Job Description Overview
  • Skill: Scala, AWS, EMR, S3, Redshift, DocumentDB, MongoDB, Apache Spark, Spark Streaming, NoSQL, Vector Databases, data pipeline architecture
  • Location: Pune
  • Experience: 6

We are looking for an experienced Data Engineer with 5+ years of hands-on experience in developing data pipelines and working with big data technologies.

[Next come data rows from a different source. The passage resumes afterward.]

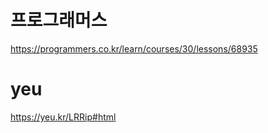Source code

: # 프로그래머스 
https://programmers.co.kr/learn/courses/30/lessons/68935

# yeu 
https://yeu.kr/LRRip#html
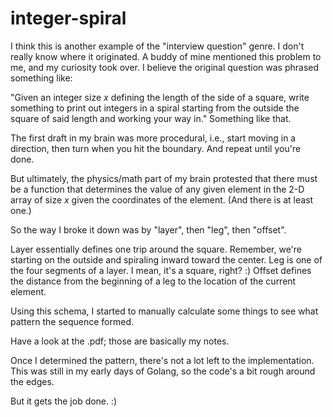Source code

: # integer-spiral

I think this is another example of the "interview question" genre.  I don't really know where it originated.  A buddy of mine mentioned this problem to me, and my curiosity took over.  I believe the original question was phrased something like:

"Given an integer size _x_ defining the length of the side of a square, write something to print out integers in a spiral starting from the outside the square of said length and working your way in."  Something like that.

The first draft in my brain was more procedural, i.e., start moving in a direction, then turn when you hit the boundary.  And repeat until you're done.

But ultimately, the physics/math part of my brain protested that there must be a function that determines the value of any given element in the 2-D array of size _x_ given the coordinates of the element.  (And there is at least one.)

So the way I broke it down was by "layer", then "leg", then "offset".

Layer essentially defines one trip around the square.  Remember, we're starting on the outside and spiraling inward toward the center.
Leg is one of the four segments of a layer.  I mean, it's a square, right?  :)
Offset defines the distance from the beginning of a leg to the location of the current element.

Using this schema, I started to manually calculate some things to see what pattern the sequence formed.

Have a look at the .pdf; those are basically my notes.

Once I determined the pattern, there's not a lot left to the implementation.  This was still in my early days of Golang, so the code's a bit rough around the edges.

But it gets the job done.  :)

You will be responsible for designing, implementing, and optimizing data solutions using Scala, AWS cloud services, and other relevant technologies such as Spark and MongoDB. Your expertise will be crucial in building scalable and efficient systems that enable the company to make data-driven decisions.

 

 

Key Responsibilities:

  • Develop, build, and maintain data pipelines and ETL processes using Scala and Apache Spark.
  • Design and implement solutions leveraging AWS services such as EMR, S3, Redshift, and DocumentDB/MongoDB.
  • Work on Spark Streaming and batch processing to process large volumes of real-time and historical data.
  • Collaborate with data scientists, analysts, and other engineering teams to ensure data flow consistency and quality.
  • Optimize and troubleshoot existing data pipelines for performance, scalability, and reliability.
  • Implement data models and database solutions using Vector Databases and other NoSQL/SQL technologies.
  • Automate tasks and ensure data pipeline deployment and monitoring are seamless.
  • Provide technical mentorship and support to junior data engineers.

 

 

Required Qualifications:

  • 5+ years of hands-on experience in data engineering, specifically working with large-scale data processing systems.
  • Strong proficiency in Scala for building data pipelines and applications.
  • Extensive experience with AWS cloud services (EMR, S3, Redshift, DocumentDB, etc.).
  • Experience with Apache Spark (both batch and streaming).
  • Hands-on experience with NoSQL databases such as MongoDB, DocumentDB, and Vector Databases.
  • Solid understanding of data modeling, pipeline architecture, and performance optimization.
  • Familiarity with containerization and orchestration tools (e.g., Docker, Kubernetes) is a plus.
  • Strong problem-solving, troubleshooting, and communication skills.
  • Experience with CI/CD pipelines and version control systems (e.g., Git).